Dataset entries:

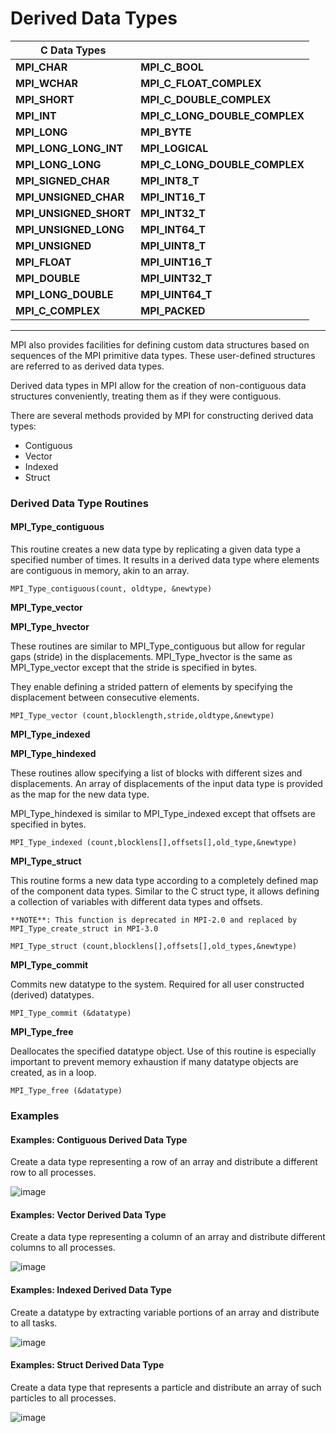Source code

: # Derived Data Types

| C Data Types           |                        |
|------------------------|------------------------|
| **MPI_CHAR**           | **MPI_C_BOOL**         |
| **MPI_WCHAR**          | **MPI_C_FLOAT_COMPLEX**|
| **MPI_SHORT**          | **MPI_C_DOUBLE_COMPLEX**|
| **MPI_INT**            | **MPI_C_LONG_DOUBLE_COMPLEX**|
| **MPI_LONG**           | **MPI_BYTE**          |
| **MPI_LONG_LONG_INT**  | **MPI_LOGICAL**       |
| **MPI_LONG_LONG**      | **MPI_C_LONG_DOUBLE_COMPLEX**|
| **MPI_SIGNED_CHAR**    | **MPI_INT8_T**        |
| **MPI_UNSIGNED_CHAR**  | **MPI_INT16_T**       |
| **MPI_UNSIGNED_SHORT** | **MPI_INT32_T**       |
| **MPI_UNSIGNED_LONG**  | **MPI_INT64_T**       |
| **MPI_UNSIGNED**       | **MPI_UINT8_T**       |
| **MPI_FLOAT**          | **MPI_UINT16_T**      |
| **MPI_DOUBLE**         | **MPI_UINT32_T**      |
| **MPI_LONG_DOUBLE**    | **MPI_UINT64_T**      |
| **MPI_C_COMPLEX**      | **MPI_PACKED**          |
-----------------------------------------------------


MPI also provides facilities for defining custom data structures based on sequences of the MPI primitive data types. These user-defined structures are referred to as derived data types.

Derived data types in MPI allow for the creation of non-contiguous data structures conveniently, treating them as if they were contiguous.

There are several methods provided by MPI for constructing derived data types:

- Contiguous
- Vector
- Indexed
- Struct

### Derived Data Type Routines

#### MPI_Type_contiguous

This routine creates a new data type by replicating a given data type a specified number of times. It results in a derived data type where elements are contiguous in memory, akin to an array.

```code
MPI_Type_contiguous(count, oldtype, &newtype)
```

**MPI_Type_vector**

**MPI_Type_hvector**

These routines are similar to MPI_Type_contiguous but allow for regular gaps (stride) in the displacements. MPI_Type_hvector is the same as MPI_Type_vector except that the stride is specified in bytes. 

They enable defining a strided pattern of elements by specifying the displacement between consecutive elements.

```
MPI_Type_vector (count,blocklength,stride,oldtype,&newtype)
```

**MPI_Type_indexed**

**MPI_Type_hindexed**

These routines allow specifying a list of blocks with different sizes and displacements. An array of displacements of the input data type is provided as the map for the new data type. 

MPI_Type_hindexed is similar to MPI_Type_indexed except that offsets are specified in bytes.

```
MPI_Type_indexed (count,blocklens[],offsets[],old_type,&newtype)
```

**MPI_Type_struct**

This routine forms a new data type according to a completely defined map of the component data types. Similar to the C struct type, it allows defining a collection of variables with different data types and offsets.

`**NOTE**: This function is deprecated in MPI-2.0 and replaced by MPI_Type_create_struct in MPI-3.0`

```
MPI_Type_struct (count,blocklens[],offsets[],old_types,&newtype)
```

**MPI_Type_commit**

Commits new datatype to the system. Required for all user constructed (derived) datatypes.

```
MPI_Type_commit (&datatype)
```

**MPI_Type_free**

Deallocates the specified datatype object. Use of this routine is especially important to prevent memory exhaustion if many datatype objects are created, as in a loop.

```
MPI_Type_free (&datatype)
```

### Examples

#### Examples: Contiguous Derived Data Type

Create a data type representing a row of an array and distribute a different row to all processes.

![image](Images/MPI_Type_contiguous.gif)

#### Examples: Vector Derived Data Type

Create a data type representing a column of an array and distribute different columns to all processes.

![image](Images/MPI_Type_vector.gif)

#### Examples: Indexed Derived Data Type

Create a datatype by extracting variable portions of an array and distribute to all tasks.

![image](Images/MPI_Type_indexed.gif)

#### Examples: Struct Derived Data Type

Create a data type that represents a particle and distribute an array of such particles to all processes.

![image](Images/MPI_Type_struct.gif)
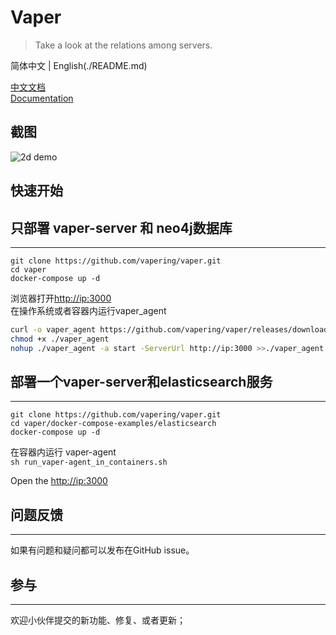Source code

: # Vaper

> Take a look at the relations among servers.  


简体中文  | English(./README.md)

[中文文档](https://vapering.github.io/vaper/#/zh-cn/)  
[Documentation](https://vapering.github.io/vaper/#/)    

## 截图
![2d demo](https://vapering.github.io/vaper/imgs/demo-pc.jpg "2d demo")  
## 快速开始
## 只部署 vaper-server 和 neo4j数据库
***
```shell
git clone https://github.com/vapering/vaper.git
cd vaper
docker-compose up -d
```
浏览器打开[http://ip:3000](http://vaper-server:3000)  
在操作系统或者容器内运行vaper_agent
```bash
curl -o vaper_agent https://github.com/vapering/vaper/releases/download/v0.0.1/vaper_agent
chmod +x ./vaper_agent
nohup ./vaper_agent -a start -ServerUrl http://ip:3000 >>./vaper_agent.log 2>&1 &
```

## 部署一个vaper-server和elasticsearch服务  
***
```shell
git clone https://github.com/vapering/vaper.git
cd vaper/docker-compose-examples/elasticsearch
docker-compose up -d
```
在容器内运行 vaper-agent   
`sh run_vaper-agent_in_containers.sh`

Open the [http://ip:3000](http://vaper-server:3000)  

## 问题反馈
***
如果有问题和疑问都可以发布在GitHub issue。

## 参与  
***  
欢迎小伙伴提交的新功能、修复、或者更新；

TASK STATEMENT |
Your answer should consist only of the lines from the one that holds "如果有问题和疑问都可以发布在GitHub issue。" to the end of the entries above, both ends included, each repeated exactly.

OUTPUT |
如果有问题和疑问都可以发布在GitHub issue。

## 参与  
***  
欢迎小伙伴提交的新功能、修复、或者更新；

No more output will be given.